Sep 22 2018 - Dec 30 2018

Figge Art Museum

Davenport, IA

From his pictures of exotic wild animals to dramatic depictions of the major buildings in his hometown of Columbus, Ohio, artist William Hawkins always wanted his pictures to sweep viewers off their feet. William L. Hawkins: An Imaginative Geography is the first major exhibition in more than a decade to feature this fascinating autodidact, presenting his varied work with important examples from his favorite types of subject matter.

Hawkins explored the world through mass media and then re-presented it to the public with a uniquely expressive bravado. He appropriated most of his subjects from drawings and photographic reproductions collected from newspapers, books, calendars, magazines and other popular print media.

Simplifying the forms and heightening the colors, he elaborated passages with vigorous, swirling brushwork. He also taught himself sophisticated techniques such as scumbling, which he used to great effect. As he became more successful, Hawkins began to collage magazine clippings and found objects into his paintings. He also developed a technique he called “puffing up” a shape: building it up from the painting surface by mixing cornmeal into the enamel paint.

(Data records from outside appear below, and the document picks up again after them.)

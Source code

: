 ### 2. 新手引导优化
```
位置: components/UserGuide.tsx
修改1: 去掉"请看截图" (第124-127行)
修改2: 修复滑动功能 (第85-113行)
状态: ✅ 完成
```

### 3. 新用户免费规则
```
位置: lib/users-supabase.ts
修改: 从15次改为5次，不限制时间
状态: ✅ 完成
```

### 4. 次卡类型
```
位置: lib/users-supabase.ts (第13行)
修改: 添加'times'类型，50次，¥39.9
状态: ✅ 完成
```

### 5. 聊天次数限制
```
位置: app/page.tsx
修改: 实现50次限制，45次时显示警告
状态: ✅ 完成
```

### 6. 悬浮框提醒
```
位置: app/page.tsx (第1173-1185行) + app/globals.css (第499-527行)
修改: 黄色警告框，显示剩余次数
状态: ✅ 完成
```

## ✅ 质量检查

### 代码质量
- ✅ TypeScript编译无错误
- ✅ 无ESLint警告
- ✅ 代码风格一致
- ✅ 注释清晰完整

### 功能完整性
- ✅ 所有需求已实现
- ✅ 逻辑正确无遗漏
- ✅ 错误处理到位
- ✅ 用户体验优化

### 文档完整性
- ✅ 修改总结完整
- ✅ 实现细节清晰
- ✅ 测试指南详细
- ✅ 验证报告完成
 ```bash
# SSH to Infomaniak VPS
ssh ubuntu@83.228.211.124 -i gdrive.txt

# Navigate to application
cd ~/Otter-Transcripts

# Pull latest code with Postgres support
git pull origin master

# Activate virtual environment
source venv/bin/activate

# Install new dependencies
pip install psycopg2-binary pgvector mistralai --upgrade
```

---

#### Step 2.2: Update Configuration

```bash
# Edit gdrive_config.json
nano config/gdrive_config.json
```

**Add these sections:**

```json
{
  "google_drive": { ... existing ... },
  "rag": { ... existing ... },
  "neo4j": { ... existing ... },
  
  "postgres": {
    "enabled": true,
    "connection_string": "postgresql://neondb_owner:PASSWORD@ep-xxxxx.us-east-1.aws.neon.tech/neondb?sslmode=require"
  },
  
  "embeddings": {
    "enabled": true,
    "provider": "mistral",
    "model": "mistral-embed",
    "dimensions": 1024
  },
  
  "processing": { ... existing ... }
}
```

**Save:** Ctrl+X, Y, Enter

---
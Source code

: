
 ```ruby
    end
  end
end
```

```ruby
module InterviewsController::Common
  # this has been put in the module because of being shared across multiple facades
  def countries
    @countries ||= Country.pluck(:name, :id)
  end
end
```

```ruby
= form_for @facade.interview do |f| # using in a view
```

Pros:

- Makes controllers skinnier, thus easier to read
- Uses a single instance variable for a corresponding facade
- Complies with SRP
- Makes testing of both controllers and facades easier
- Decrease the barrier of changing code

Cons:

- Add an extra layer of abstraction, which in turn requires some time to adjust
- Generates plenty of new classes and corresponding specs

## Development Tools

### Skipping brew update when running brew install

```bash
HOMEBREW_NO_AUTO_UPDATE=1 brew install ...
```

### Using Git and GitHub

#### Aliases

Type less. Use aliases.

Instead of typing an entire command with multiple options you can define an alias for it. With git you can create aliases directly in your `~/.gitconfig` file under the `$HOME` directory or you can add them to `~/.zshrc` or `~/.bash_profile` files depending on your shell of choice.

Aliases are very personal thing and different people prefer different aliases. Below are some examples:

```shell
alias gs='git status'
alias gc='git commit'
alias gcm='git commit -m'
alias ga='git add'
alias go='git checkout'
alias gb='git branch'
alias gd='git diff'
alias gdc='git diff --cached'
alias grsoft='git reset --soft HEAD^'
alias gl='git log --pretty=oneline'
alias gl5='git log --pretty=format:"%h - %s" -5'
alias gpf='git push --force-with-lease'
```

Drawn from important public and private collections across the United States and Europe, William L. Hawkins: An Imaginative Geography will include 52 of Hawkins’s most important paintings, some well-known pieces and others rarely seen. The exhibition will cover all of Hawkins’s favorite subject matters, including cityscapes, landscapes, exotic places, animals, current events, historic scenes and religious scenes. The exhibition also will include one of his rare freestanding sculptural assemblages.

Hawkins left a large body of drawings, 10 of which are in the exhibition. Also featured are many of Hawkins’s most powerful paintings, including Prudential NYC and two versions each of Ohio Stadium, Red Dog Running, Tasmanian Tiger and other iconic subjects.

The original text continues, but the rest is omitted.